Petite observation historique : les Québécois ont une capacité exceptionnelle à se perdre dans ce qu’Honoré Mercier appelait des luttes fratricides. Au moment de la Révolution tranquille, l’immense majorité était favorable à la refondation politique du Québec. Les uns voulaient l’indépendance, les autres la société distincte. Tous rejetaient la subordination du peuple québécois dans le Canada. Mais ce sont les trudeauistes qui ont gagné en profitant de nos divisions.
Diversion
Cette fois, on assiste à la même chose, à plus petite échelle, autour de la question de la laïcité.
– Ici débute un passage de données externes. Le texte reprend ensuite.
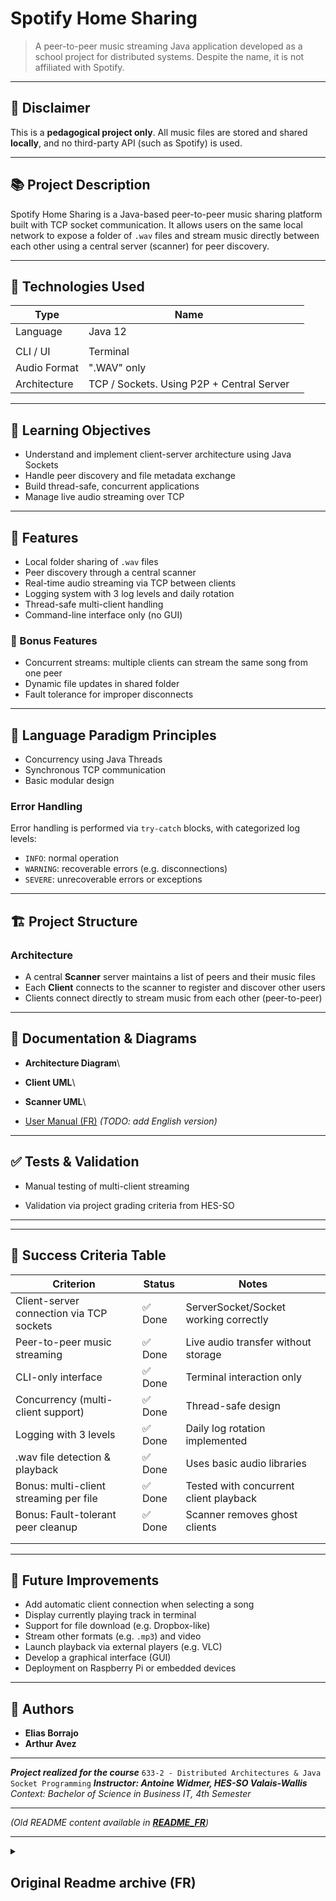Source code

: # Spotify Home Sharing

> A peer-to-peer music streaming Java application developed as a school project for distributed systems. Despite the name, it is not affiliated with Spotify.

---

## 🚫 Disclaimer

This is a **pedagogical project only**. All music files are stored and shared **locally**, and no third-party API (such as Spotify) is used.

---

## 📚 Project Description

Spotify Home Sharing is a Java-based peer-to-peer music sharing platform built with TCP socket communication. It allows users on the same local network to expose a folder of `.wav` files and stream music directly between each other using a central server (scanner) for peer discovery.

---

## 🧪 Technologies Used

| Type         | Name                                      |   |
| ------------ | ----------------------------------------- | - |
| Language     | Java 12                                   |   |
|              |                                           |   |
| CLI / UI     | Terminal                                  |   |
| Audio Format | ".WAV" only                               |   |
| Architecture | TCP / Sockets. Using P2P + Central Server |   |

---

## 🎯 Learning Objectives

* Understand and implement client-server architecture using Java Sockets
* Handle peer discovery and file metadata exchange
* Build thread-safe, concurrent applications
* Manage live audio streaming over TCP

---

## 🔧 Features

* Local folder sharing of `.wav` files
* Peer discovery through a central scanner
* Real-time audio streaming via TCP between clients
* Logging system with 3 log levels and daily rotation
* Thread-safe multi-client handling
* Command-line interface only (no GUI)

### 🔧 Bonus Features

* Concurrent streams: multiple clients can stream the same song from one peer
* Dynamic file updates in shared folder
* Fault tolerance for improper disconnects

---

## 🧠 Language Paradigm Principles

* Concurrency using Java Threads
* Synchronous TCP communication
* Basic modular design

### Error Handling

Error handling is performed via `try-catch` blocks, with categorized log levels:

* `INFO`: normal operation
* `WARNING`: recoverable errors (e.g. disconnections)
* `SEVERE`: unrecoverable errors or exceptions

---

## 🏗 Project Structure

### Architecture

* A central **Scanner** server maintains a list of peers and their music files
* Each **Client** connects to the scanner to register and discover other users
* Clients connect directly to stream music from each other (peer-to-peer)

---

## 📘 Documentation & Diagrams

* **Architecture Diagram**\\

* **Client UML**\\

* **Scanner UML**\\

* [User Manual (FR)](01_Annexes/Manuel%20d'utilisation.docx) *(TODO: add English version)*

---

## ✅ Tests & Validation

* Manual testing of multi-client streaming

* Validation via project grading criteria from HES-SO

---

---

## 📌 Success Criteria Table

| Criterion                                | Status | Notes                                  |
| ---------------------------------------- | ------ | -------------------------------------- |
| Client-server connection via TCP sockets | ✅ Done | ServerSocket/Socket working correctly  |
| Peer-to-peer music streaming             | ✅ Done | Live audio transfer without storage    |
| CLI-only interface                       | ✅ Done | Terminal interaction only              |
| Concurrency (multi-client support)       | ✅ Done | Thread-safe design                     |
| Logging with 3 levels                    | ✅ Done | Daily log rotation implemented         |
| .wav file detection & playback           | ✅ Done | Uses basic audio libraries             |
| Bonus: multi-client streaming per file   | ✅ Done | Tested with concurrent client playback |
| Bonus: Fault-tolerant peer cleanup       | ✅ Done | Scanner removes ghost clients          |
|                                          |        |                                        |
|                                          |        |                                        |

---

## 🚀 Future Improvements

* Add automatic client connection when selecting a song
* Display currently playing track in terminal
* Support for file download (e.g. Dropbox-like)
* Stream other formats (e.g. `.mp3`) and video
* Launch playback via external players (e.g. VLC)
* Develop a graphical interface (GUI)
* Deployment on Raspberry Pi or embedded devices

---

## 👤 Authors

* **Elias Borrajo**
* **Arthur Avez**

---

***Project realized for the course*** `633-2 - Distributed Architectures & Java Socket Programming`
***Instructor: Antoine Widmer, HES-SO Valais-Wallis***
*Context: Bachelor of Science in Business IT, 4th Semester*

---

*(Old README content available in ************************************************************[README\_FR](README_FR.md)************************************************************)*


---



<details>
  <summary>
    <h2>Original Readme archive (FR)</h2>
  </summary>

<h1>VSFY - Spotify Valais</h1>
Toute la documentation est disponible sous le dossier [Annexes](Annexes)
- [Le manuel d'utilisation](Annexes/Manuel d'utilisation.docx)

<h2>Description</h2>
Dans le cadre du cours programmation distribuée (JavaSocket) de la formation Bachelor of Science en informatique de gestion de la HES-SO Valais Wallis, 4 ème semestre, nous avons dû réaliser une application Spotify fonctionnant en Peer to Peer.

Le but est d’avoir un serveur central (Scanner) sur un réseau privé, auquel tous les utilisateurs (Users) peuvent accéder via son ip & port connus.

Une fois qu'un utilisateur se connecte au scanner, les informations de l’utilisateur y sont envoyées.

Les autres utilisateurs se connectant au scanner peuvent demander la liste des utilisateurs connectés eux aussi au scanner et ainsi obtenir leurs informations tel que ip, port, musiques à dispositions.

Ainsi, je peux me connecter à n’importe quel autre utilisateur et streamer chez moi les musiques qu’il me met à disposition, et n’importe qui peut se connecter à mon PC pour écouter les musiques que je mets à disposition.

Durant le cours, nous avons appris à utiliser les sockets sur java, et le but de ce projet est donc d’exploiter un maximum la communication entre des machines différentes via des sockets.
De plus, du multithreading a du être implémenté afin de subvenir à nos besoins pour pouvoir faire toutes les tâches nécessaires en parallèle.

<h2>Configuration réquise</h2>
- Variable d’environnement appelé « VSSPOTIFY » 
  - Peut indiquer le chemin d’accès au bureau par exemple.
  Indique le chemin d’accès au répertoire ou l’on veut créer nos dossiers contenants les fichiers que l’on met à disposition des autres utilisateurs & les fichiers de LOG qui permettront d’avoir un historique des activités.
- Java version jdk-17.0.1 Minimum. Ou plus récent.


<h2>Améliorations futures</h2>
A cause de la durée du projet qui est limtié, nous n'avons pas pu implementér toutes les fonctionnalitées voulues.

- Quand on sélectionne une musique, que on se connecte automatiquement au client sans devoir s'y connecter manuellement.
- Quand on sélectionne une musique, que l'on peut voir la musique en cours de lecture.
- Que on puisse télécharger des musiques ou d'autres types de fichiers, comme un dropBox.
- Que l'on puisse streamer aussi des videos.
- Qu'au lieu de lancer un stream dans l'application, que on utilise VLC ou une application par défaut sur le PC.
- Ajouter une interface graphique.

<h2>Conclusion</h2>
Ce projet a pris beaucoup de temps, on a fait une première itération du projet en partant avec nos connaissances et nos idées,
puis on a rencontré des problèmes pour lesquelles on a fait de la recherche. 
Grâce à cette recherche, on a fait un refactor complêt du projet, on a modélisé toute la structure sur papier, 
les interractions entre nos éléments (à cause du multithreading), et ensuite une fois que tout a été modelisé, on a re-implementé le projet.

En procédant de la sorte, on a un code qui est bien structuré, et pour ajouter de nouvelles améliorations, ce sera bien lus simple au futur.

<h2>Crédits</h2>
Projet réalisé par :
[Arthur Avez](https://gitlab.com/ArthurAvez) & [Borrajo Elias](https://gitlab.com/EliasKelliwich).

  
</details>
Allons-nous vraiment renoncer à cette avancée collective parce que certains tiennent au crucifix et d’autres pas ? Allons-
nous permettre aux multiculturalistes de l’emporter parce que le camp nationaliste, favorable à la laïcité, n’est pas capable de surmonter ses divisions ?
Ce qui nous manque, comme peuple, c’est une capacité de résister aux stratégies de diversion qui nous condamnent à l’impuissance.